Extract from the entries below, exactly as given, only the lines from the line containing "Tailwind for styles" to the line containing "Exchange Server 2013_", both lines included.

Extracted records

[Start of section]

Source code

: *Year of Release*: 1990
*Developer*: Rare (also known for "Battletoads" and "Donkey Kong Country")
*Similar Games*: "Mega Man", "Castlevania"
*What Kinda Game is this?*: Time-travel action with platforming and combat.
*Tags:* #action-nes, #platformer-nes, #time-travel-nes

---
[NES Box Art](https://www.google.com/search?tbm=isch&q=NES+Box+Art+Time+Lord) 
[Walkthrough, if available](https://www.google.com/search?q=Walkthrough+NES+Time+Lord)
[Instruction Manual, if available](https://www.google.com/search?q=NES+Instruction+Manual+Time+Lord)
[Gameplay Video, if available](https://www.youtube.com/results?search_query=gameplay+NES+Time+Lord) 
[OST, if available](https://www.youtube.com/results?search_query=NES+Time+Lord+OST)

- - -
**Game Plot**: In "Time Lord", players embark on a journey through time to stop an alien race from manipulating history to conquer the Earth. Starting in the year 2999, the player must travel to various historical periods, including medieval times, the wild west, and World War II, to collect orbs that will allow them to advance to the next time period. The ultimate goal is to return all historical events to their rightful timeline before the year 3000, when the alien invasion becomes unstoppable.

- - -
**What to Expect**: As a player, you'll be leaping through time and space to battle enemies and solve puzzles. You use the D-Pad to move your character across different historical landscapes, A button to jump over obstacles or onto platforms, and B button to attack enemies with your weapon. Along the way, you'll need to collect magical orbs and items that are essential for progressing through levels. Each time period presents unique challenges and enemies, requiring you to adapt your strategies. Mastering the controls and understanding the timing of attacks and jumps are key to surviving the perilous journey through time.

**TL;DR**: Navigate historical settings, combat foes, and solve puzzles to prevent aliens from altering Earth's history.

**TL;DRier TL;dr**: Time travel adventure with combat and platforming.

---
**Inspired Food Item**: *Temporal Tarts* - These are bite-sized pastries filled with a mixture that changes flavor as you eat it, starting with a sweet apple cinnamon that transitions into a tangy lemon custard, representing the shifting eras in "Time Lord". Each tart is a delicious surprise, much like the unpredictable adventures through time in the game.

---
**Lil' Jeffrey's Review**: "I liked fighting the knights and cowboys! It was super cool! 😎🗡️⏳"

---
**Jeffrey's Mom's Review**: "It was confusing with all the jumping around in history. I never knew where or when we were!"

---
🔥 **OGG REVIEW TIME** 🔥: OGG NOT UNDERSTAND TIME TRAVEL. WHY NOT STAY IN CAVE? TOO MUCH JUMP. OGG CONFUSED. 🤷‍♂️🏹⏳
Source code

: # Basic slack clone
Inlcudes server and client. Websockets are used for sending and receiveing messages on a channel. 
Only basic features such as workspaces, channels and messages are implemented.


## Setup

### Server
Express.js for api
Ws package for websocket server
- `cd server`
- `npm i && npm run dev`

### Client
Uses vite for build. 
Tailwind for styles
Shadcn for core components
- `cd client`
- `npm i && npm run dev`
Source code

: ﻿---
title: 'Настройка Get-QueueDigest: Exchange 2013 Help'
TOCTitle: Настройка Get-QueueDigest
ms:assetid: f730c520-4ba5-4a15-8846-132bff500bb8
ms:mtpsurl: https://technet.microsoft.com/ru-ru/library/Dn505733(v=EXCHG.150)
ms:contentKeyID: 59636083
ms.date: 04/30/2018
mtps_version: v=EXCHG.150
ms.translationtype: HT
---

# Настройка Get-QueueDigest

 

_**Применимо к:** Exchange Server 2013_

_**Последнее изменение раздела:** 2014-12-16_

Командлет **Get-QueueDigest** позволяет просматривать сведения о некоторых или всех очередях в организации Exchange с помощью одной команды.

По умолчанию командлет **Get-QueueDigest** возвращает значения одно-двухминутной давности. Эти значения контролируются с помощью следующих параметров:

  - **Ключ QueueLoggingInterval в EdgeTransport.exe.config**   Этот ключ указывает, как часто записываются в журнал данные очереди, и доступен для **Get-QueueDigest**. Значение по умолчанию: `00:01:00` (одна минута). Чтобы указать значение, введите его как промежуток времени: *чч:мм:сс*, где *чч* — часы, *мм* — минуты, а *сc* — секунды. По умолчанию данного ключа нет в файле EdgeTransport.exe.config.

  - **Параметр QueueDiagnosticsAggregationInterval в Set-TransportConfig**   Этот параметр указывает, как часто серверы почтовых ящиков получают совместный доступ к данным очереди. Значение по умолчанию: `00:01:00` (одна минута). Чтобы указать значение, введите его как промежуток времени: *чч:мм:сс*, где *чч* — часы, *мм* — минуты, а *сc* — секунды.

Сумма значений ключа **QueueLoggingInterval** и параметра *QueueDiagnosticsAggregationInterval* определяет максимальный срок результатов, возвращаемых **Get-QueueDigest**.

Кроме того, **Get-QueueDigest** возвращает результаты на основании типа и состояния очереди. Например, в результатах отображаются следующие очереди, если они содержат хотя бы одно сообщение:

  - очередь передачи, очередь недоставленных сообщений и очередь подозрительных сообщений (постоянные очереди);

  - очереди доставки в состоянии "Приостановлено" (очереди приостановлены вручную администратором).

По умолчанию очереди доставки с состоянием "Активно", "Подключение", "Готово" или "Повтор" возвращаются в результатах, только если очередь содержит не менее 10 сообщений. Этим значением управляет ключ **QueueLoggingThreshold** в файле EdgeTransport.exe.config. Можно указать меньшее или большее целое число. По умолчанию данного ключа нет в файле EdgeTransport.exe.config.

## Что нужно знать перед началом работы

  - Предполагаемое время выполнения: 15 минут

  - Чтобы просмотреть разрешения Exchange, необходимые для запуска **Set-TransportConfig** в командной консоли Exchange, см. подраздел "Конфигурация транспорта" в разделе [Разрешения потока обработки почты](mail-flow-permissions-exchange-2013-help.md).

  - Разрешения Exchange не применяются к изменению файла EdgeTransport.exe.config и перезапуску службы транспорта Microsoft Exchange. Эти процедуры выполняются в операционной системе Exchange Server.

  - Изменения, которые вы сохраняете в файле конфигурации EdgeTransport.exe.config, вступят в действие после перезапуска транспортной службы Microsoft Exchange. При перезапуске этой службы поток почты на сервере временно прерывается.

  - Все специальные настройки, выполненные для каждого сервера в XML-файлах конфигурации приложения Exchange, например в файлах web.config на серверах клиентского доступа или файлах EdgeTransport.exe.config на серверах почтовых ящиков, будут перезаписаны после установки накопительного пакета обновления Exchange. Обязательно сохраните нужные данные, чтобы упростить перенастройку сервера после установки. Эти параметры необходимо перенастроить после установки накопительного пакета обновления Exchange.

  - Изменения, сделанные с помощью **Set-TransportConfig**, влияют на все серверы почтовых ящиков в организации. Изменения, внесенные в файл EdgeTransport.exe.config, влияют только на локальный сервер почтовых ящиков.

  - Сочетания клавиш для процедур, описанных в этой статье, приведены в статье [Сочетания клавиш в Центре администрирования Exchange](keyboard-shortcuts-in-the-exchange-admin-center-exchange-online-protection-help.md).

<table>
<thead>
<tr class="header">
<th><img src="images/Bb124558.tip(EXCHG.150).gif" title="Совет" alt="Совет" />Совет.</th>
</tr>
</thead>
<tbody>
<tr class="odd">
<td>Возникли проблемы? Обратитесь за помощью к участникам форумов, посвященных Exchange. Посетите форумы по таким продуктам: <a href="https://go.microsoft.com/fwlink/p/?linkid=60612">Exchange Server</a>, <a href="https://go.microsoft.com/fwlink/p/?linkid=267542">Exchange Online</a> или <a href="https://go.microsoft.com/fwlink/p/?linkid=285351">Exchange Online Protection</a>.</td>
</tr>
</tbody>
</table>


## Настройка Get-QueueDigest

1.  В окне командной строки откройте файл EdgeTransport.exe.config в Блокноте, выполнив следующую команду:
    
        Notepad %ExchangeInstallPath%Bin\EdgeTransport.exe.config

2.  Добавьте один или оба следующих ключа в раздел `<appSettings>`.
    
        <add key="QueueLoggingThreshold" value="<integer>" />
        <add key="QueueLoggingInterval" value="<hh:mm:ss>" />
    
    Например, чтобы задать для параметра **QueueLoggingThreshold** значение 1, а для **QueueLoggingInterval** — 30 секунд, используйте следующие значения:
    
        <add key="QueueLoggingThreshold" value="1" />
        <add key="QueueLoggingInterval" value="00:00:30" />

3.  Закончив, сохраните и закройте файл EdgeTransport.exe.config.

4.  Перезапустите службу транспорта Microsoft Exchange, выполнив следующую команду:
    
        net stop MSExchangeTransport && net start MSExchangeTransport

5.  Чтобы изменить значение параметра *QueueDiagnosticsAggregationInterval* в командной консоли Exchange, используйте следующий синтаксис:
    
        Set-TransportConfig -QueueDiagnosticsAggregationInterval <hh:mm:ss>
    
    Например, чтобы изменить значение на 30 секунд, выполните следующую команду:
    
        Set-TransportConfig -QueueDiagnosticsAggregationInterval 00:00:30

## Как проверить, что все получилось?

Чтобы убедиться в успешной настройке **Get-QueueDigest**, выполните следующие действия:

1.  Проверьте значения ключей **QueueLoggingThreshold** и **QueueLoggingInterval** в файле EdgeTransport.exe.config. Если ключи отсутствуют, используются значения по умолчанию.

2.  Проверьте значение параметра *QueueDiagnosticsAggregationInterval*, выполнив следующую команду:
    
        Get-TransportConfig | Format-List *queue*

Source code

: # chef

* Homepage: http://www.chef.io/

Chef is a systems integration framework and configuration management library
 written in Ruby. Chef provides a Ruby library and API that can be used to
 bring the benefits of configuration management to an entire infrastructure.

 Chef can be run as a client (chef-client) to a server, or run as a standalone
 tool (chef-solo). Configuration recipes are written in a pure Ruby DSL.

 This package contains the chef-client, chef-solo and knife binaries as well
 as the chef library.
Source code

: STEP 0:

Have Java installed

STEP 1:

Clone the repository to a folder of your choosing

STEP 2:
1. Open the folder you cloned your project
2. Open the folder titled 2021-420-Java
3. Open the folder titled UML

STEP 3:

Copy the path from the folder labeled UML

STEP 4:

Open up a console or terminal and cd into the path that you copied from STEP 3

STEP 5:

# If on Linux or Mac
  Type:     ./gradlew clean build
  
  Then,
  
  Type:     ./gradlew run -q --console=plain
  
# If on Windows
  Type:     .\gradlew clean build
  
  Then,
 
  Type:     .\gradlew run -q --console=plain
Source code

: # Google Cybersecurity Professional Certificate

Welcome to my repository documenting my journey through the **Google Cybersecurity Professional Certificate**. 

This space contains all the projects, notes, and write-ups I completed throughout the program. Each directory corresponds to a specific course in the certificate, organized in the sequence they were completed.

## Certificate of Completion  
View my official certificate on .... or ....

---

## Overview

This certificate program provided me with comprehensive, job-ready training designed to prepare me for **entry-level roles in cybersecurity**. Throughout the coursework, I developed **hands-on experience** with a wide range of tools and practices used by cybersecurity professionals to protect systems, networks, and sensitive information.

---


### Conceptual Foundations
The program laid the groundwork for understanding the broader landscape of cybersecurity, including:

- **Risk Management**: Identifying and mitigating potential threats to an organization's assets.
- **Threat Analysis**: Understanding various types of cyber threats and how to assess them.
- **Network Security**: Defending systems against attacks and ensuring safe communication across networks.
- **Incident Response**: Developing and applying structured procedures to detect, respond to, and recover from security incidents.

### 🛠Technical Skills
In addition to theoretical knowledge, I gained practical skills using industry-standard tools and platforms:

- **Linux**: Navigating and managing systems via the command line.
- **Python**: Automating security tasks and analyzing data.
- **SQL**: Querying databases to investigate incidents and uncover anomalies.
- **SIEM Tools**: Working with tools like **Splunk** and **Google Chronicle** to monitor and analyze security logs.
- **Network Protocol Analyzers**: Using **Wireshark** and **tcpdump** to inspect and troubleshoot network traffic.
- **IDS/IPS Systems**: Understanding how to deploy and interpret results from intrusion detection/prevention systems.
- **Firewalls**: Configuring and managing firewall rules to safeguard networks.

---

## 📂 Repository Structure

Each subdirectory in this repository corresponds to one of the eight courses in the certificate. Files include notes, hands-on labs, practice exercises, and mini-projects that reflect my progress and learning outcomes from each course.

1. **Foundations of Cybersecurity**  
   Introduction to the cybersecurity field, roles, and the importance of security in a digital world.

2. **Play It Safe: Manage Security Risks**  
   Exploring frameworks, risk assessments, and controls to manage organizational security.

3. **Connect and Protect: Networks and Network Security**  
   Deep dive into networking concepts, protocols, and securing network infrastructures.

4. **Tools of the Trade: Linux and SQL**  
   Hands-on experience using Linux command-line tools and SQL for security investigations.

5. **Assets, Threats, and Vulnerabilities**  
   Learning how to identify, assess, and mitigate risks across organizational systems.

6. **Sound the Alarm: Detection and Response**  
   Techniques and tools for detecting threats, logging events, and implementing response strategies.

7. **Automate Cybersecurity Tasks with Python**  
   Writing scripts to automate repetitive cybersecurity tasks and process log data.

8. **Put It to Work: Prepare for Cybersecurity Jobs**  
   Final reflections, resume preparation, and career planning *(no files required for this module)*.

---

[End of section]

[Response]:
Tailwind for styles
Shadcn for core components
- `cd client`
- `npm i && npm run dev`
Source code

: ﻿---
title: 'Настройка Get-QueueDigest: Exchange 2013 Help'
TOCTitle: Настройка Get-QueueDigest
ms:assetid: f730c520-4ba5-4a15-8846-132bff500bb8
ms:mtpsurl: https://technet.microsoft.com/ru-ru/library/Dn505733(v=EXCHG.150)
ms:contentKeyID: 59636083
ms.date: 04/30/2018
mtps_version: v=EXCHG.150
ms.translationtype: HT
---

# Настройка Get-QueueDigest

 

_**Применимо к:** Exchange Server 2013_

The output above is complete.